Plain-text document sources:
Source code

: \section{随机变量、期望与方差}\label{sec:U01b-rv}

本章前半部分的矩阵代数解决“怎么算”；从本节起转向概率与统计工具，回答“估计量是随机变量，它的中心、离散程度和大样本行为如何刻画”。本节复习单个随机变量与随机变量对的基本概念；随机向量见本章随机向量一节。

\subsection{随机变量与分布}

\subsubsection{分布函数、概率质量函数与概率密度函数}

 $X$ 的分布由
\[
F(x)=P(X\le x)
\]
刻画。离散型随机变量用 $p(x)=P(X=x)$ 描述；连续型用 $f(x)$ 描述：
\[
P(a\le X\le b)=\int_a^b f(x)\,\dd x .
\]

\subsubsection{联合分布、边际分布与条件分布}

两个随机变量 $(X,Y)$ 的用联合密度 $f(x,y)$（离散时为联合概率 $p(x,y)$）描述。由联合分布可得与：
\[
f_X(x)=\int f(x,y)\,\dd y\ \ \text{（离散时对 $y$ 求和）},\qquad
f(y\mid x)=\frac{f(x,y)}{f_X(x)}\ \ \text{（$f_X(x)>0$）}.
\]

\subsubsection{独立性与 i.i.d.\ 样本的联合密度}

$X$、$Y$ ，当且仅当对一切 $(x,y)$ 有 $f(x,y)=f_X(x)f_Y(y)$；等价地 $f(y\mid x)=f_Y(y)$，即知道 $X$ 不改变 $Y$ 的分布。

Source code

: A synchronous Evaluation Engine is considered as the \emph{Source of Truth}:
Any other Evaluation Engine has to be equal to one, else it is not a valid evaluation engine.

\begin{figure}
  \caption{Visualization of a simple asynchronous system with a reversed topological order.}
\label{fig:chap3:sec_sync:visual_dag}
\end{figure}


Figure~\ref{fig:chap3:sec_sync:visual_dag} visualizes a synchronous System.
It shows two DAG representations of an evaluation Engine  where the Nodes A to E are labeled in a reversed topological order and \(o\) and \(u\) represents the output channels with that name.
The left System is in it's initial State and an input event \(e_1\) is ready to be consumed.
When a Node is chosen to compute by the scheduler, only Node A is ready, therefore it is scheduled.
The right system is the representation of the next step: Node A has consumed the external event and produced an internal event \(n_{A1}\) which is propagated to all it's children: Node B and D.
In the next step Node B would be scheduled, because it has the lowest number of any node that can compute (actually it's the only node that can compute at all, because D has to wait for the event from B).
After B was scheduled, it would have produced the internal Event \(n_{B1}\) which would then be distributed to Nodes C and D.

Task statement:
Every record must be written out again without any change.

Exercise output:
Source code

: \section{随机变量、期望与方差}\label{sec:U01b-rv}

本章前半部分的矩阵代数解决“怎么算”；从本节起转向概率与统计工具，回答“估计量是随机变量，它的中心、离散程度和大样本行为如何刻画”。本节复习单个随机变量与随机变量对的基本概念；随机向量见本章随机向量一节。

\subsection{随机变量与分布}

\subsubsection{分布函数、概率质量函数与概率密度函数}

 $X$ 的分布由
\[
F(x)=P(X\le x)
\]
刻画。离散型随机变量用 $p(x)=P(X=x)$ 描述；连续型用 $f(x)$ 描述：
\[
P(a\le X\le b)=\int_a^b f(x)\,\dd x .
\]

\subsubsection{联合分布、边际分布与条件分布}

两个随机变量 $(X,Y)$ 的用联合密度 $f(x,y)$（离散时为联合概率 $p(x,y)$）描述。由联合分布可得与：
\[
f_X(x)=\int f(x,y)\,\dd y\ \ \text{（离散时对 $y$ 求和）},\qquad
f(y\mid x)=\frac{f(x,y)}{f_X(x)}\ \ \text{（$f_X(x)>0$）}.
\]

\subsubsection{独立性与 i.i.d.\ 样本的联合密度}

$X$、$Y$ ，当且仅当对一切 $(x,y)$ 有 $f(x,y)=f_X(x)f_Y(y)$；等价地 $f(y\mid x)=f_Y(y)$，即知道 $X$ 不改变 $Y$ 的分布。

Source code

: A synchronous Evaluation Engine is considered as the \emph{Source of Truth}:
Any other Evaluation Engine has to be equal to one, else it is not a valid evaluation engine.

\begin{figure}
  \caption{Visualization of a simple asynchronous system with a reversed topological order.}
\label{fig:chap3:sec_sync:visual_dag}
\end{figure}


Figure~\ref{fig:chap3:sec_sync:visual_dag} visualizes a synchronous System.
It shows two DAG representations of an evaluation Engine  where the Nodes A to E are labeled in a reversed topological order and \(o\) and \(u\) represents the output channels with that name.
The left System is in it's initial State and an input event \(e_1\) is ready to be consumed.
When a Node is chosen to compute by the scheduler, only Node A is ready, therefore it is scheduled.
The right system is the representation of the next step: Node A has consumed the external event and produced an internal event \(n_{A1}\) which is propagated to all it's children: Node B and D.
In the next step Node B would be scheduled, because it has the lowest number of any node that can compute (actually it's the only node that can compute at all, because D has to wait for the event from B).
After B was scheduled, it would have produced the internal Event \(n_{B1}\) which would then be distributed to Nodes C and D.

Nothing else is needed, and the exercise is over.